Final answer:
To lift a chair with a hydraulic system, the force applied to the smaller piston can be calculated using Pascal's Principle which equates the ratios of force to area between two pistons. For a force of 219 N on a piston with an area of 11.2 cm², a force of approximately 80.52 N is required on a piston with an area of 4.12 cm².
Step-by-step explanation:
The subject matter of this question pertains to Physics, specifically the topic of hydraulic systems and Pascal's Principle. Given the area of the piston attached to the chair and the area of the piston to which force is applied, we need to calculate the force necessary to lift the chair when a downward force of 219 N is exerted by an individual sitting on it.
The force required on the small piston to lift the seat can be calculated using the relationship established by Pascal’s Principle, which states that pressure applied to a confined fluid is transmitted undiminished throughout the fluid.
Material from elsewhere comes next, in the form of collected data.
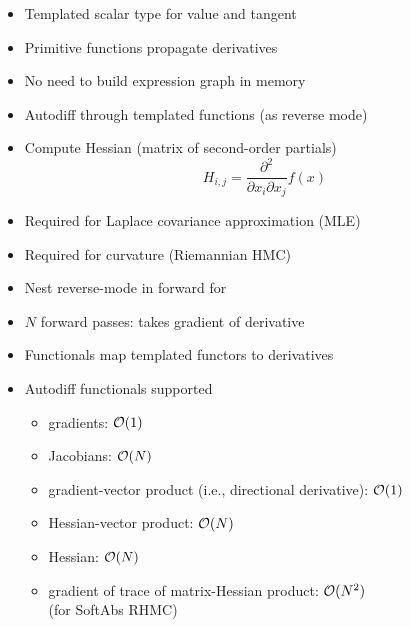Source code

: \documentclass[10pt]{report}
\begin{document}
%
\begin{itemize}
\item Templated scalar type for value and tangent
\item Primitive functions propagate derivatives
\item No need to build expression graph in memory
\item Autodiff through templated functions (as reverse mode)
\end{itemize}

%
\begin{itemize}
\item Compute Hessian (matrix of second-order partials)
\[
H_{i,j} = \frac{\partial^2}{\partial x_i \partial x_j} f(x)
\]
\item Required for Laplace covariance approximation (MLE)
\item Required for curvature (Riemannian HMC)
\item Nest reverse-mode in forward for 
\item $N$ forward passes: takes gradient of derivative
\end{itemize}


%
\begin{itemize}
\item Functionals map templated functors to derivatives
\item Autodiff functionals supported
  \begin{itemize}\small
  \item gradients: ${\mathcal{O}}(1)$
  \item Jacobians: ${\mathcal{O}}(N)$
  \item gradient-vector product (i.e., directional derivative): ${\mathcal{O}}(1)$
  \item Hessian-vector product: ${\mathcal{O}}(N)$
  \item Hessian: ${\mathcal{O}}(N)$
  \item gradient of trace of matrix-Hessian product: ${\mathcal{O}}(N^2)$
    \\ {\footnotesize (for SoftAbs RHMC)}
  \end{itemize}
\end{itemize}
\end{document}
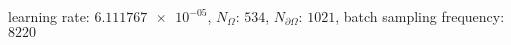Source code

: learning rate: $\num[scientific-notation=true]{6.111767e-05}$, $N_{\Omega}$: $\num[scientific-notation=false]{534}$, $N_{\partial\Omega}$: $\num[scientific-notation=false]{1021}$, batch sampling frequency: $\num[scientific-notation=false]{8220}$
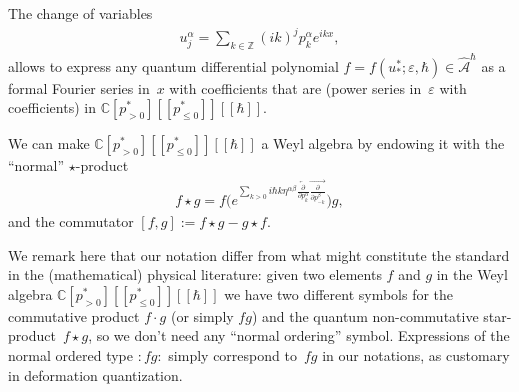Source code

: \documentclass[pdftex]{sigma}
\numberwithin{equation}{section}
\newcommand{\mbZ}{\mathbb Z}
\newcommand{\mbC}{\mathbb C}
\newcommand{\<}{\left<}
\renewcommand{\>}{\right>}
\newcommand{\eps}{\varepsilon}
\newcommand{\hcA}{\widehat{\mathcal A}}
\begin{document}
The change of variables
\begin{gather*}
u^\alpha_j=\sum_{k\in\mbZ}(ik)^jp^\alpha_k e^{ikx},\end{gather*}
allows to express any quantum dif\/ferential polynomial $f=f(u^*_*;\eps,\hbar)\in \hcA^\hbar$ as a formal Fourier series in~$x$ with coef\/f\/icients that are (power series in~$\eps$ with coef\/f\/icients) in
$\mbC[p^*_{>0}][[p^*_{\leq 0}]][[\hbar]]$.

We can make $\mbC[p^*_{>0}][[p^*_{\leq 0}]][[\hbar]]$ a Weyl algebra by endowing it with the ``normal'' $\star$-product
\begin{gather*}
f \star g =f \bigg( e^{\sum\limits_{k>0} i \hbar k \eta^{\alpha \beta} \overleftarrow{\frac{\partial }{\partial p^\alpha_{k}}} \overrightarrow{\frac{\partial }{\partial p^\beta_{-k}}}}\bigg) g,
\end{gather*}
and the commutator $[f,g]:=f\star g - g \star f$.

\begin{Remark}
We remark here that our notation dif\/fer from what might constitute the standard in the (mathematical) physical literature: given two elements $f$ and $g$ in the Weyl algebra $\mbC[p^*_{>0}][[p^*_{\leq 0}]][[\hbar]]$ we have two dif\/ferent symbols for the commutative product $f\cdot g$ (or simply $fg$) and the quantum non-commutative star-product~$f \star g$, so we don't need any ``normal ordering'' symbol. Expressions of the normal ordered type ${:}fg{:}$ simply correspond to~$fg$ in our notations, as customary in deformation quantization.
\end{Remark}
\end{document}
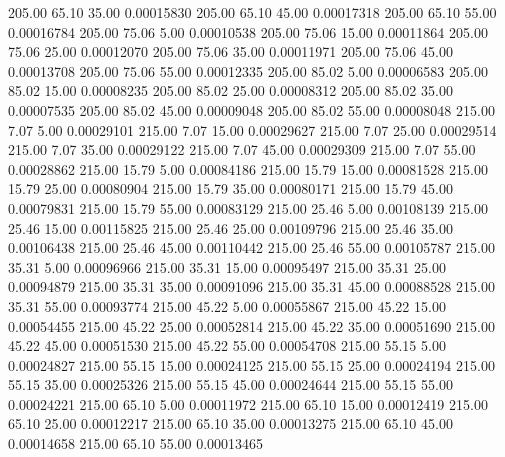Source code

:     205.00     65.10     35.00     0.00015830
    205.00     65.10     45.00     0.00017318
    205.00     65.10     55.00     0.00016784
    205.00     75.06      5.00     0.00010538
    205.00     75.06     15.00     0.00011864
    205.00     75.06     25.00     0.00012070
    205.00     75.06     35.00     0.00011971
    205.00     75.06     45.00     0.00013708
    205.00     75.06     55.00     0.00012335
    205.00     85.02      5.00     0.00006583
    205.00     85.02     15.00     0.00008235
    205.00     85.02     25.00     0.00008312
    205.00     85.02     35.00     0.00007535
    205.00     85.02     45.00     0.00009048
    205.00     85.02     55.00     0.00008048
    215.00      7.07      5.00     0.00029101
    215.00      7.07     15.00     0.00029627
    215.00      7.07     25.00     0.00029514
    215.00      7.07     35.00     0.00029122
    215.00      7.07     45.00     0.00029309
    215.00      7.07     55.00     0.00028862
    215.00     15.79      5.00     0.00084186
    215.00     15.79     15.00     0.00081528
    215.00     15.79     25.00     0.00080904
    215.00     15.79     35.00     0.00080171
    215.00     15.79     45.00     0.00079831
    215.00     15.79     55.00     0.00083129
    215.00     25.46      5.00     0.00108139
    215.00     25.46     15.00     0.00115825
    215.00     25.46     25.00     0.00109796
    215.00     25.46     35.00     0.00106438
    215.00     25.46     45.00     0.00110442
    215.00     25.46     55.00     0.00105787
    215.00     35.31      5.00     0.00096966
    215.00     35.31     15.00     0.00095497
    215.00     35.31     25.00     0.00094879
    215.00     35.31     35.00     0.00091096
    215.00     35.31     45.00     0.00088528
    215.00     35.31     55.00     0.00093774
    215.00     45.22      5.00     0.00055867
    215.00     45.22     15.00     0.00054455
    215.00     45.22     25.00     0.00052814
    215.00     45.22     35.00     0.00051690
    215.00     45.22     45.00     0.00051530
    215.00     45.22     55.00     0.00054708
    215.00     55.15      5.00     0.00024827
    215.00     55.15     15.00     0.00024125
    215.00     55.15     25.00     0.00024194
    215.00     55.15     35.00     0.00025326
    215.00     55.15     45.00     0.00024644
    215.00     55.15     55.00     0.00024221
    215.00     65.10      5.00     0.00011972
    215.00     65.10     15.00     0.00012419
    215.00     65.10     25.00     0.00012217
    215.00     65.10     35.00     0.00013275
    215.00     65.10     45.00     0.00014658
    215.00     65.10     55.00     0.00013465
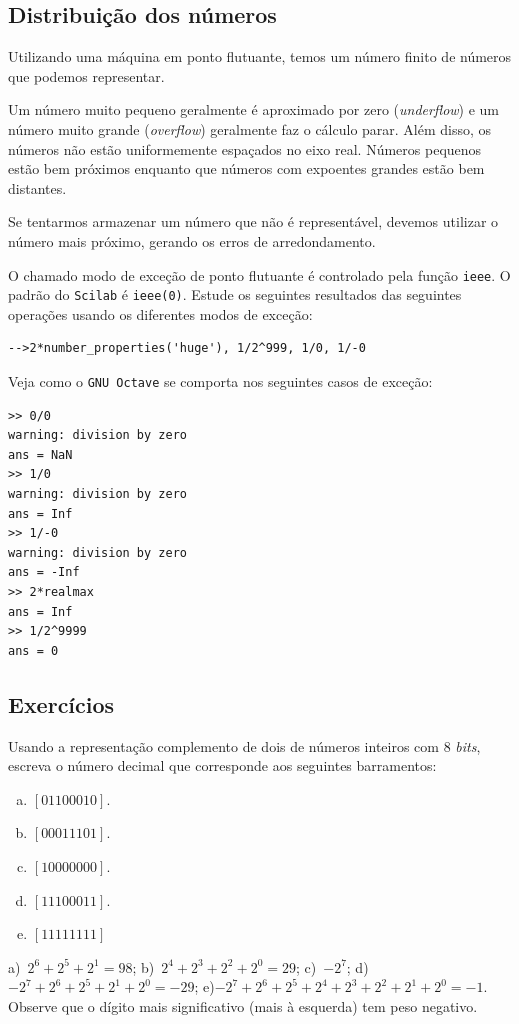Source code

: \subsection{Distribuição dos números}
Utilizando uma máquina em ponto flutuante, temos um número finito de números que podemos representar.

Um número muito pequeno geralmente é aproximado por zero (\emph{underflow}) e um número muito grande (\emph{overflow}) geralmente faz o cálculo parar. Além disso, os números não estão uniformemente espaçados no eixo real. Números pequenos estão bem próximos enquanto que números com expoentes grandes estão bem distantes.

Se tentarmos armazenar um número que não é representável, devemos utilizar o número mais próximo, gerando os erros de arredondamento.

\ifisscilab
\begin{obs}
  O chamado modo de exceção de ponto flutuante é controlado pela função \verb+ieee+. O padrão do \verb+Scilab+ é \verb+ieee(0)+. Estude os seguintes resultados das seguintes operações usando os diferentes modos de exceção:
\begin{verbatim}
-->2*number_properties('huge'), 1/2^999, 1/0, 1/-0
\end{verbatim}
\end{obs}
\fi
\ifisoctave
\begin{obs}
  Veja como o \verb+GNU Octave+ se comporta nos seguintes casos de exceção:
\begin{verbatim}
>> 0/0
warning: division by zero
ans = NaN
>> 1/0
warning: division by zero
ans = Inf
>> 1/-0
warning: division by zero
ans = -Inf
>> 2*realmax
ans = Inf
>> 1/2^9999
ans = 0
\end{verbatim}
\end{obs}
\fi

\subsection*{Exercícios}

\begin{exer}
  Usando a representação complemento de dois de números inteiros com $8$ \emph{bits}, escreva o número decimal que corresponde aos seguintes barramentos:
  \begin{enumerate}[a)]
  \item $[01100010]$.
  \item $[00011101]$.
  \item $[10000000]$.
  \item $[11100011]$.
  \item $[11111111]$
   \end{enumerate}
\end{exer}
\begin{resp}
  a)~$2^6+2^5+2^1=98$; b)~$2^4+2^3+2^2+2^0=29$; c)~$-2^7$; d)~$-2^7+2^6+2^5+2^1+2^0=-29$; e)$-2^7+2^6+2^5+2^4+2^3+2^2+2^1+2^0=-1$.
  Observe que o dígito mais significativo (mais à esquerda) tem peso negativo.
\end{resp}

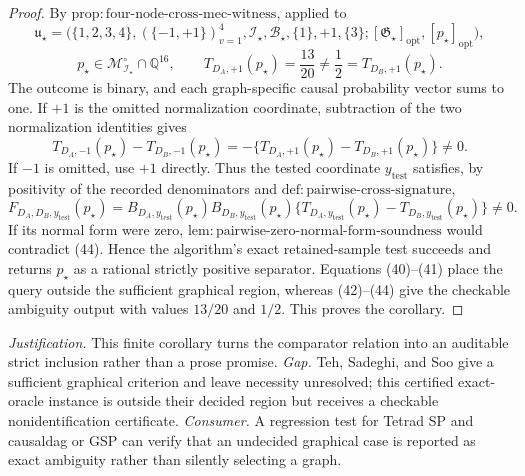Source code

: \documentclass{article}
\begin{document}
\begin{proof}
By \(\mathrm{prop{:}four\text{-}node\text{-}cross\text{-}mec\text{-}witness}\), applied to
\[
 \mathfrak u_\star=
 \bigl(\{1,2,3,4\},(\{-1,+1\})_{v=1}^4,
 \mathcal I_\star,\mathcal B_\star,\{1\},+1,\{3\};
 [\mathfrak G_\star]_{\mathrm{opt}},[p_\star]_{\mathrm{opt}}\bigr),
\]
\[
 p_\star\in\mathcal M_{\mathcal I_\star}^{\circ}\cap\mathbb Q^{16},
 \qquad
 T_{D_A,+1}(p_\star)=\frac{13}{20}\neq
 \frac12=T_{D_B,+1}(p_\star). \tag{42}
\]
The outcome is binary, and each graph-specific causal probability vector sums to one.  If \(+1\) is the omitted normalization coordinate, subtraction of the two normalization identities gives
\[
 T_{D_A,-1}(p_\star)-T_{D_B,-1}(p_\star)
 =-\{T_{D_A,+1}(p_\star)-T_{D_B,+1}(p_\star)\}\neq0. \tag{43}
\]
If \(-1\) is omitted, use \(+1\) directly.  Thus the tested coordinate \(y_{\mathrm{test}}\) satisfies, by positivity of the recorded denominators and \(\mathrm{def{:}pairwise\text{-}cross\text{-}signature}\),
\[
 F_{D_A,D_B,y_{\mathrm{test}}}(p_\star)
 =B_{D_A,y_{\mathrm{test}}}(p_\star)
  B_{D_B,y_{\mathrm{test}}}(p_\star)
 \{T_{D_A,y_{\mathrm{test}}}(p_\star)
  -T_{D_B,y_{\mathrm{test}}}(p_\star)\}\neq0. \tag{44}
\]
If its normal form were zero, \(\mathrm{lem{:}pairwise\text{-}zero\text{-}normal\text{-}form\text{-}soundness}\) would contradict (44).  Hence the algorithm's exact retained-sample test succeeds and returns \(p_\star\) as a rational strictly positive separator.  Equations (40)--(41) place the query outside the sufficient graphical region, whereas (42)--(44) give the checkable ambiguity output with values \(13/20\) and \(1/2\).  This proves the corollary.
\end{proof}
\par\smallskip\noindent \textit{Justification.} This finite corollary turns the comparator relation into an auditable strict inclusion rather than a prose promise. \textit{Gap.} Teh, Sadeghi, and Soo give a sufficient graphical criterion and leave necessity unresolved; this certified exact-oracle instance is outside their decided region but receives a checkable nonidentification certificate. \textit{Consumer.} A regression test for Tetrad SP and causaldag or GSP can verify that an undecided graphical case is reported as exact ambiguity rather than silently selecting a graph.
\end{document}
Therefore, the ratio of the forces is equal to the ratio of the areas of the two pistons.
The equation for Pascal's Principle in this context is:
F1/A1 = F2/A2, where:
- F1 is the unknown force applied to the small piston,
- A1 is the area of the small piston (4.12 cm2),
- F2 is the downward force exerted by the person (219 N),
- A2 is the area of the piston attached to the seat (11.2 cm2).
To find F1, we rearrange the equation to:
F1 = (F2 * A1) / A2
Substituting the given values:
F1 = (219 N * 4.12 cm2) / 11.2 cm2 = 80.52 N
Therefore, a force of approximately 80.52 N needs to be exerted on the small piston to lift the chair.